CHP Mersin Milletvekili Gülcan Kış, Türkiye’nin Avrupa ülkelerinden ithal ettiği atıklara ilişkin Çevre, Şehircilik ve İklim Değişikliği Bakanlığı’na yönelttiği soruların yanıtsız bırakıldığını söyledi.

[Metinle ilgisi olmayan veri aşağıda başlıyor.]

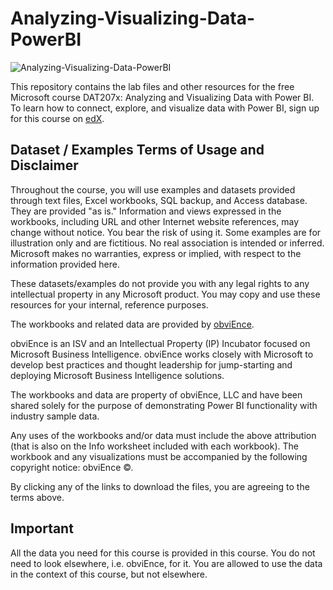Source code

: # Analyzing-Visualizing-Data-PowerBI

![Analyzing-Visualizing-Data-PowerBI](https://prod-discovery.edx-cdn.org/media/course/image/aad55b53-a751-4e24-840e-131a3e9ba466-74b7e571e339.small.png)

This repository contains the lab files and other resources for the free Microsoft course DAT207x: Analyzing and Visualizing Data with Power BI. To learn how to connect, explore, and visualize data with Power BI, sign up for this course on [edX](https://www.edx.org/course/data-analysis-in-power-bi).

## Dataset / Examples Terms of Usage and Disclaimer

Throughout the course, you will use examples and datasets provided through text files, Excel workbooks, SQL backup, and Access database. They are provided "as is." Information and views expressed in the workbooks, including URL and other Internet website references, may change without notice. You bear the risk of using it. Some examples are for illustration only and are fictitious. No real association is intended or inferred. Microsoft makes no warranties, express or implied, with respect to the information provided here.

These datasets/examples do not provide you with any legal rights to any intellectual property in any Microsoft product. You may copy and use these resources for your internal, reference purposes.

The workbooks and related data are provided by [obviEnce](www.obvience.com). 

obviEnce is an ISV and an Intellectual Property (IP) Incubator focused on Microsoft Business Intelligence. obviEnce works closely with Microsoft to develop best practices and thought leadership for jump-starting and deploying Microsoft Business Intelligence solutions.

The workbooks and data are property of obviEnce, LLC and have been shared solely for the purpose of demonstrating Power BI functionality with industry sample data. 

Any uses of the workbooks and/or data must include the above attribution (that is also on the Info worksheet included with each workbook). The workbook and any visualizations must be accompanied by the following copyright notice: obviEnce ©.

By clicking any of the links to download the files, you are agreeing to the terms above.

## Important

All the data you need for this course is provided in this course. You do not need to look elsewhere, i.e. obviEnce, for it. You are allowed to use the data in the context of this course, but not elsewhere.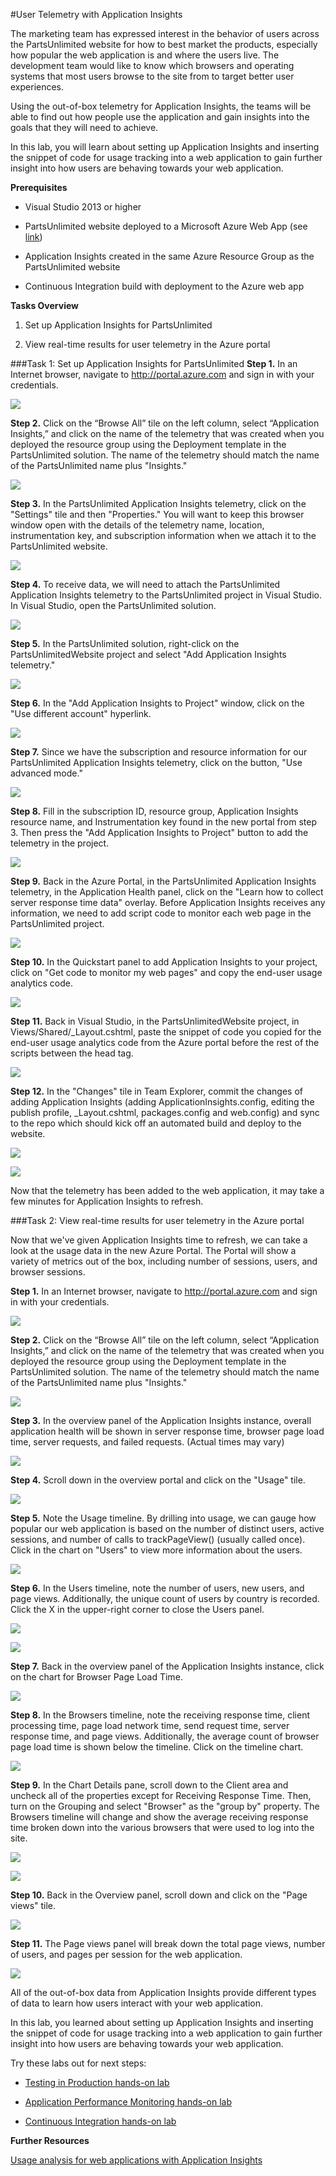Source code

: #User Telemetry with Application Insights

The marketing team has expressed interest in the behavior of users across the PartsUnlimited website for how to best market the products, especially how popular the web application is and where the users live. The development team would like to know which browsers and operating systems that most users browse to the site from to target better user experiences.  

Using the out-of-box telemetry for Application Insights, the teams will be able to find out how people use the application and gain insights into the goals that they will need to achieve. 


In this lab, you will learn about setting up Application Insights and inserting the snippet of code for usage tracking into a web application to gain further insight into how users are behaving towards your web application.

**Prerequisites**

- Visual Studio 2013 or higher

- PartsUnlimited website deployed to a Microsoft Azure Web App (see [link](https://github.com/Microsoft/PartsUnlimited/blob/master/docs/Deployment.md))

- Application Insights created in the same Azure Resource Group as the PartsUnlimited website

- Continuous Integration build with deployment to the Azure web app

**Tasks Overview**

1. Set up Application Insights for PartsUnlimited

2. View real-time results for user telemetry in the Azure portal

###Task 1: Set up Application Insights for PartsUnlimited
**Step 1.** In an Internet browser, navigate to <http://portal.azure.com> and
sign in with your credentials.

![](<media/prereq-step1.png>)

**Step 2.** Click on the “Browse All” tile on the left column, select
“Application Insights,” and click on the name of the telemetry that was created when you deployed the resource group using the Deployment template in the PartsUnlimited solution. The name of the telemetry should match the name of the PartsUnlimited name plus "Insights."

![](<media/prereq-step2.png>)

**Step 3.** In the PartsUnlimited Application Insights telemetry, click on the "Settings" tile and then "Properties." You will want to keep this browser window open with the details of the telemetry name, location, instrumentation key, and subscription information when we attach it to the PartsUnlimited website. 

![](<media/prereq-step3.png>)

**Step 4.** To receive data, we will need to attach the PartsUnlimited Application Insights telemetry to the PartsUnlimited project in Visual Studio. In Visual Studio, open the PartsUnlimited solution. 

![](<media/prereq-step4.png>)

**Step 5.** In the PartsUnlimited solution, right-click on the PartsUnlimitedWebsite project and select "Add Application Insights telemetry."

![](<media/prereq-step5.png>)

**Step 6.** In the "Add Application Insights to Project" window, click on the "Use different account" hyperlink.

![](<media/prereq-step6.png>)

**Step 7.** Since we have the subscription and resource information for our PartsUnlimited Application Insights telemetry, click on the button, "Use advanced mode." 

![](<media/prereq-step7.png>)

**Step 8.** Fill in the subscription ID, resource group, Application Insights resource name, and Instrumentation key found in the new portal from step 3. Then press the "Add Application Insights to Project" button to add the telemetry in the project. 

![](<media/prereq-step8.png>)


**Step 9.** Back in the Azure Portal, in the PartsUnlimited Application Insights telemetry, in the Application Health panel, click on the "Learn how to collect server response time data" overlay. Before Application Insights receives any information, we need to add script code to monitor each web page in the PartsUnlimited project. 

![](<media/prereq-step9.png>)

**Step 10.** In the Quickstart panel to add Application Insights to your project, click on "Get code to monitor my web pages" and copy the end-user usage analytics code. 

![](<media/prereq-step10.png>)


**Step 11.** Back in Visual Studio, in the PartsUnlimitedWebsite project, in Views/Shared/_Layout.cshtml, paste the snippet of code you copied for the end-user usage analytics code from the Azure portal before the rest of the scripts between the head tag. 

![](<media/prereq-step11.png>)

**Step 12.** In the "Changes" tile in Team Explorer, commit the changes of adding Application Insights (adding ApplicationInsights.config, editing the publish profile, _Layout.cshtml, packages.config and web.config) and sync to the repo which should kick off an automated build and deploy to the website. 

![](<media/prereq-step12a.png>)

![](<media/prereq-step12b.png>)

Now that the telemetry has been added to the web application, it may take a few minutes for Application Insights to refresh.

###Task 2: View real-time results for user telemetry in the Azure portal

Now that we've given Application Insights time to refresh, we can take a look at the usage data in the new Azure Portal. The Portal will show a variety of metrics out of the box, including number of sessions, users, and browser sessions. 

**Step 1.** In an Internet browser, navigate to <http://portal.azure.com> and
sign in with your credentials.

![](<media/prereq-step1.png>)

**Step 2.** Click on the “Browse All” tile on the left column, select
“Application Insights,” and click on the name of the telemetry that was created when you deployed the resource group using the Deployment template in the PartsUnlimited solution. The name of the telemetry should match the name of the PartsUnlimited name plus "Insights."

![](<media/prereq-step2.png>)

**Step 3.** In the overview panel of the Application Insights instance, overall application health will be shown in server response time, browser page load time, server requests, and failed requests. (Actual times may vary)

![](<media/task2step3.png>)

**Step 4.** Scroll down in the overview portal and click on the "Usage" tile. 

![](<media/task2step4.png>)

**Step 5.** Note the Usage timeline. By drilling into usage, we can gauge how popular our web application is based on the number of distinct users, active sessions, and number of calls to trackPageView() (usually called once). Click in the chart on "Users" to view more information about the users. 

![](<media/task2step5.png>)

**Step 6.** In the Users timeline, note the number of users, new users, and page views. Additionally, the unique count of users by country is recorded. Click the X in the upper-right corner to close the Users panel.  

![](<media/task2step6.png>)

![](<media/task2step6b.png>)

**Step 7.** Back in the overview panel of the Application Insights instance, click on the chart for Browser Page Load Time.

![](<media/task2step7.png>)

**Step 8.** In the Browsers timeline, note the receiving response time, client processing time, page load network time, send request time, server response time, and page views. Additionally, the average count of browser page load time is shown below the timeline. Click on the timeline chart. 

![](<media/task2step8.png>)

**Step 9.** In the Chart Details pane, scroll down to the Client area and uncheck all of the properties except for Receiving Response Time. Then, turn on the Grouping and select "Browser" as the "group by" property. The Browsers timeline will change and show the average receiving response time broken down into the various browsers that were used to log into the site. 

![](<media/task2step9.png>)

![](<media/task2step9b.png>)

**Step 10.** Back in the Overview panel, scroll down and click on the "Page views" tile. 

![](<media/task2step10.png>)

**Step 11.** The Page views panel will break down the total page views, number of users, and pages per session for the web application.

![](<media/task2step11.png>)

All of the out-of-box data from Application Insights provide different types of data to learn how users interact with your web application. 

In this lab, you learned about setting up Application Insights and inserting the snippet of code for usage tracking into a web application to gain further insight into how users are behaving towards your web application.

Try these labs out for next steps:

- [Testing in Production hands-on lab](https://github.com/Microsoft/PartsUnlimited/tree/hands-on-labs/docs/HOL_HDD_Testing_in_Production)

- [Application Performance Monitoring hands-on lab](https://github.com/Microsoft/PartsUnlimited/tree/hands-on-labs/docs/HOL_PartsUnlimited_Application_Performance_Monitoring)

- [Continuous Integration hands-on lab](https://github.com/Microsoft/PartsUnlimited/tree/hands-on-labs/docs/HOL_PartsUnlimited_WebSite_Continuous_Integration)

**Further Resources**

[Usage analysis for web applications with Application Insights](https://azure.microsoft.com/en-us/documentation/articles/app-insights-web-track-usage/)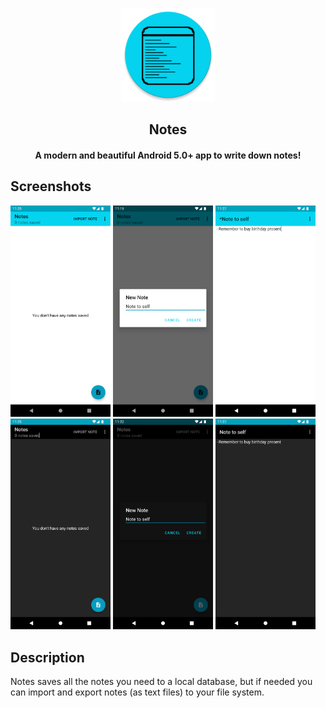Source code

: <p align="center"><img src="/app/src/main/res/mipmap-xxxhdpi/ic_launcher_round.png" width="150"></p>
<h2 align="center"><b>Notes</b></h2>
<h4 align="center">A modern and beautiful Android 5.0+ app to write down notes!</h4>

## Screenshots

[<img src="screenshots/Screenshot_empty_list.png" width=160>](screenshots/Screenshot_empty_list.png)
[<img src="screenshots/Screenshot_new_note.png" width=160>](screenshots/Screenshot_new_note.png)
[<img src="screenshots/Screenshot_note_text.png" width=160>](screenshots/Screenshot_note_text.png)
[<img src="screenshots/Screenshot_empty_list_dark.png" width=160>](screenshots/Screenshot_empty_list_dark.png)
[<img src="screenshots/Screenshot_new_note_dark.png" width=160>](screenshots/Screenshot_new_note_dark.png)
[<img src="screenshots/Screenshot_note_text_dark.png" width=160>](screenshots/Screenshot_note_text_dark.png)

## Description

Notes saves all the notes you need to a local database, but if needed you can import and export notes (as text files) to your file system.
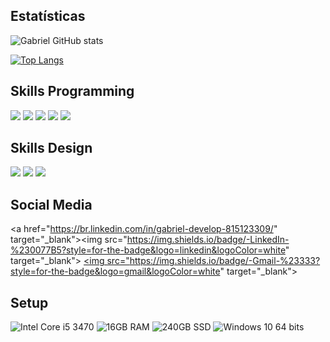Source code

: ## Estatísticas
![Gabriel GitHub stats](https://github-readme-stats.vercel.app/api?username=Gabrielwebdevelop&show_icons=true&theme=tokyonight)

[![Top Langs](https://github-readme-stats.vercel.app/api/top-langs/?username=Gabrielwebdevelop)](https://github.com/anuraghazra/github-readme-stats)

## Skills Programming
<div style="display: inline_block">
  <img aling="center" src="https://img.shields.io/badge/HTML-239120?style=for-the-badge&logo=html5&logoColor=white&quot; alt="html5"/>
  <img aling="center" src="https://img.shields.io/badge/CSS-239120?&style=for-the-badge&logo=css3&logoColor=white&quot; alt="css3"/>
  <img aling="center" src="https://img.shields.io/badge/MySQL-00000F?style=for-the-badge&logo=mysql&logoColor=white&quot; alt="mysql"/>
  <img aling="center" src="https://img.shields.io/badge/styled--components-DB7093?style=for-the-badge&logo=styled-components&logoColor=white&quot; alt="styledcomponents"/>
  <img aling="center" src="https://img.shields.io/badge/JavaScript-yellow?style=for-the-badge&javascript&quot; alt="JavaScript"/>
</div>

## Skills Design
<div style="display: inline_block">
  <img src="https://img.shields.io/badge/Adobe%20after%20affects-CF96FD?style=for-the-badge&logo=Adobe%20after%20effects&logoColor=393665&quot; alt="Adobe After Effects"/>
  <img src="https://img.shields.io/badge/Adobe%20Illustrator-FF9A00?style=for-the-badge&logo=adobe%20illustrator&logoColor=white&quot; alt="Adobe Illustrator"/>
  <img src="https://img.shields.io/badge/Adobe%20Photoshop-31A8FF?style=for-the-badge&logo=Adobe%20Photoshop&logoColor=black&quot; alt="Adobe Photoshop"/>

</div>

## Social Media
<a href="https://br.linkedin.com/in/gabriel-develop-815123309/&quot; target="_blank"><img src="https://img.shields.io/badge/-LinkedIn-%230077B5?style=for-the-badge&logo=linkedin&logoColor=white&quot; target="_blank"></a>
<a href="gabrieltechsuport23@outlook.com"><img src="https://img.shields.io/badge/-Gmail-%23333?style=for-the-badge&logo=gmail&logoColor=white&quot; target="_blank"></a>


## Setup
<div style="display: inline_block">
  <img alt="Intel Core i5 3470" src="https://img.shields.io/badge/Intel%20Core%20i5%203470-0071C5?style=for-the-badge&logo=intel&logoColor=white"/>
  <img alt="16GB RAM" src="https://img.shields.io/badge/RAM-16GB-0071C5?style=for-the-badge&logoColor=white"/>
  <img alt="240GB SSD" src="https://img.shields.io/badge/SSD-240GB-0071C5?style=for-the-badge&logoColor=white"/>
  <img alt="Windows 10 64 bits" src="https://img.shields.io/badge/Windows%2010%2064%20bits-0071C5?style=for-the-badge&logo=windows&logoColor=white"/>
</div>

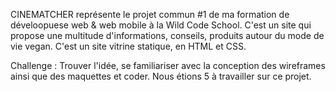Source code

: CINEMATCHER représente le projet commun #1 de ma formation de déveloopuese web & web mobile à la Wild Code School.
C'est un site qui propose une multitude d'informations, conseils, produits autour du mode de vie vegan. 
C'est un site vitrine statique, en HTML et CSS.

Challenge : Trouver l'idée, se familiariser avec la conception des wireframes ainsi que des maquettes et coder.
Nous étions 5 à travailler sur ce projet.

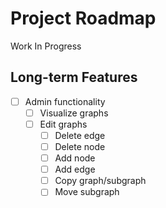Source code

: # Project Roadmap

Work In Progress

## Long-term Features

- [ ] Admin functionality
  - [ ] Visualize graphs
  - [ ] Edit graphs
    - [ ] Delete edge
    - [ ] Delete node
    - [ ] Add node
    - [ ] Add edge
    - [ ] Copy graph/subgraph
    - [ ] Move subgraph
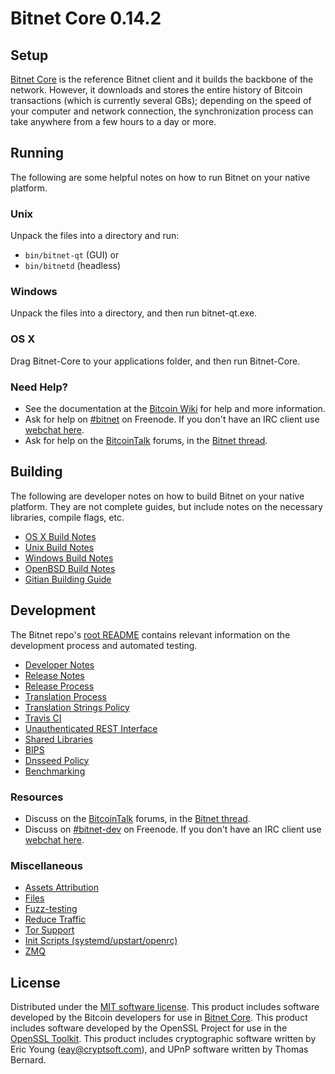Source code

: Bitnet Core 0.14.2
=====================

Setup
---------------------
[Bitnet Core](http://bitnet.com/) is the reference Bitnet client and it builds the backbone of the network. However, it downloads and stores the entire history of Bitcoin transactions (which is currently several GBs); depending on the speed of your computer and network connection, the synchronization process can take anywhere from a few hours to a day or more.

Running
---------------------
The following are some helpful notes on how to run Bitnet on your native platform.

### Unix

Unpack the files into a directory and run:

- `bin/bitnet-qt` (GUI) or
- `bin/bitnetd` (headless)

### Windows

Unpack the files into a directory, and then run bitnet-qt.exe.

### OS X

Drag Bitnet-Core to your applications folder, and then run Bitnet-Core.

### Need Help?

* See the documentation at the [Bitcoin Wiki](https://en.bitcoin.it/wiki/Main_Page)
for help and more information.
* Ask for help on [#bitnet](http://webchat.freenode.net?channels=bitnet) on Freenode. If you don't have an IRC client use [webchat here](http://webchat.freenode.net?channels=bitnet).
* Ask for help on the [BitcoinTalk](https://bitcointalk.org/) forums, in the [Bitnet thread](https://bitcointalk.org/index.php?topic=361813.0).

Building
---------------------
The following are developer notes on how to build Bitnet on your native platform. They are not complete guides, but include notes on the necessary libraries, compile flags, etc.

- [OS X Build Notes](build-osx.md)
- [Unix Build Notes](build-unix.md)
- [Windows Build Notes](build-windows.md)
- [OpenBSD Build Notes](build-openbsd.md)
- [Gitian Building Guide](gitian-building.md)

Development
---------------------
The Bitnet repo's [root README](/README.md) contains relevant information on the development process and automated testing.

- [Developer Notes](developer-notes.md)
- [Release Notes](release-notes.md)
- [Release Process](release-process.md)
- [Translation Process](translation_process.md)
- [Translation Strings Policy](translation_strings_policy.md)
- [Travis CI](travis-ci.md)
- [Unauthenticated REST Interface](REST-interface.md)
- [Shared Libraries](shared-libraries.md)
- [BIPS](bips.md)
- [Dnsseed Policy](dnsseed-policy.md)
- [Benchmarking](benchmarking.md)

### Resources
* Discuss on the [BitcoinTalk](https://bitcointalk.org/) forums, in the [Bitnet thread](https://bitcointalk.org/index.php?topic=361813.0).
* Discuss on [#bitnet-dev](http://webchat.freenode.net/?channels=bitnet-dev) on Freenode. If you don't have an IRC client use [webchat here](http://webchat.freenode.net/?channels=bitnet-dev).

### Miscellaneous
- [Assets Attribution](assets-attribution.md)
- [Files](files.md)
- [Fuzz-testing](fuzzing.md)
- [Reduce Traffic](reduce-traffic.md)
- [Tor Support](tor.md)
- [Init Scripts (systemd/upstart/openrc)](init.md)
- [ZMQ](zmq.md)

License
---------------------
Distributed under the [MIT software license](/COPYING).
This product includes software developed by the Bitcoin developers for use in [Bitnet Core](https://www.bitcoin.org/). 
This product includes software developed by the OpenSSL Project for use in the [OpenSSL Toolkit](https://www.openssl.org/). This product includes
cryptographic software written by Eric Young ([eay@cryptsoft.com](mailto:eay@cryptsoft.com)), and UPnP software written by Thomas Bernard.
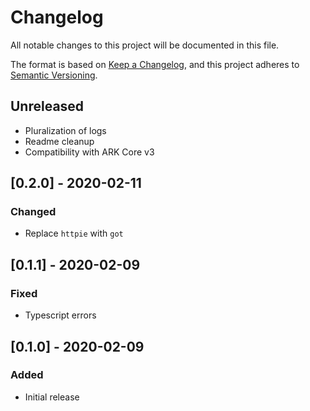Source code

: # Changelog

All notable changes to this project will be documented in this file.

The format is based on [Keep a Changelog](https://keepachangelog.com/en/1.0.0/),
and this project adheres to [Semantic Versioning](https://semver.org/spec/v2.0.0.html).

## Unreleased

-   Pluralization of logs
-   Readme cleanup
-   Compatibility with ARK Core v3

## [0.2.0] - 2020-02-11

### Changed

-   Replace `httpie` with `got`

## [0.1.1] - 2020-02-09

### Fixed

-   Typescript errors

## [0.1.0] - 2020-02-09

### Added

-   Initial release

Kış, Avrupa Birliği verilerine göre Türkiye’nin 2024 yılında 12,3 milyon ton atık ithal ettiğini hatırlatarak, “Türkiye, AB’nin çöp alan ülkesi konumunu sürdürüyor. Bu karanlık tabloya dair en temel sorular bile cevapsız bırakılıyor” dedi.
Bakanlık’tan veri yok
CHP’li Kış’ın 21 Mayıs 2025’te TBMM gündemine taşıdığı önergesine, Bakan Murat Kurum imzasıyla 28 Temmuz’da yanıt verildi. Ancak Bakanlık, “kaç ton atık ithal edildi, kaçı geri dönüştürüldü, ne kadarı yakıldı, emisyonlar ölçülüyor mu” gibi sorulara sayısal verilerle karşılık vermedi.
Yanıtta yalnızca şu bilgiler paylaşıldı:
• 2020’den bu yana ithalata kota uygulandığı,
• Geri dönüşüm tesislerinin kapasitesinin yüzde 50’sini aşan ithalata izin verilmediği,
• Yakma ve bertaraf amaçlı ithalatın yasak olduğu,
• 2020-2025 arasında 31.976 denetim yapıldığı, 2 bin 129 tesise işlem yapıldığı,
• 1 milyar 152 milyon TL para cezası kesildiği, 256 tesisin kapatıldığı…
Ancak bu veriler, ithalatın çevresel ve toplumsal etkilerine dair tabloyu ortaya koymadı.
“Veriler halktan gizleniyor”
Kış, yanıtın kamuoyunun bilgi hakkını ihlal ettiğini vurgulayarak şöyle konuştu:
“Sayın Bakan’ın gönderdiği yazıda sayı yok, şeffaflık yok, hesap yok. 12,3 milyon tonluk bir atık yükünden söz ediyoruz. Bu çöpün ne kadarı plastik, ne kadarı yakılıyor, hangi şehirlerde bertaraf ediliyor bilmiyoruz. Çünkü Bakanlık bu verileri halktan gizliyor. Bu sadece çevre kirliliği değil, bilgi karartmasıdır.”
Mersin gibi liman kentlerinin Avrupa’dan gelen plastik ve endüstriyel atıklarla dolduğunu belirten Kış, “Geri dönüşüm adı altında plastik çöpleri yakıyoruz, doğaya bırakıyoruz. Bunun adı dönüşüm değil, zehir yaymaktır” dedi.
“Çöp konteyneri olmaktan çıkarılmalı”
Türkiye’nin artık Avrupa’nın “çöp konteyneri” olmaktan çıkarılması gerektiğini söyleyen Kış, “Halk sağlığını ve çevreyi önceleyen, şeffaf bir sisteme ihtiyaç var. Bu sürecin hem TBMM’de hem kamuoyunda hem de uluslararası platformlarda takipçisi olacağız” ifadelerini kullandı.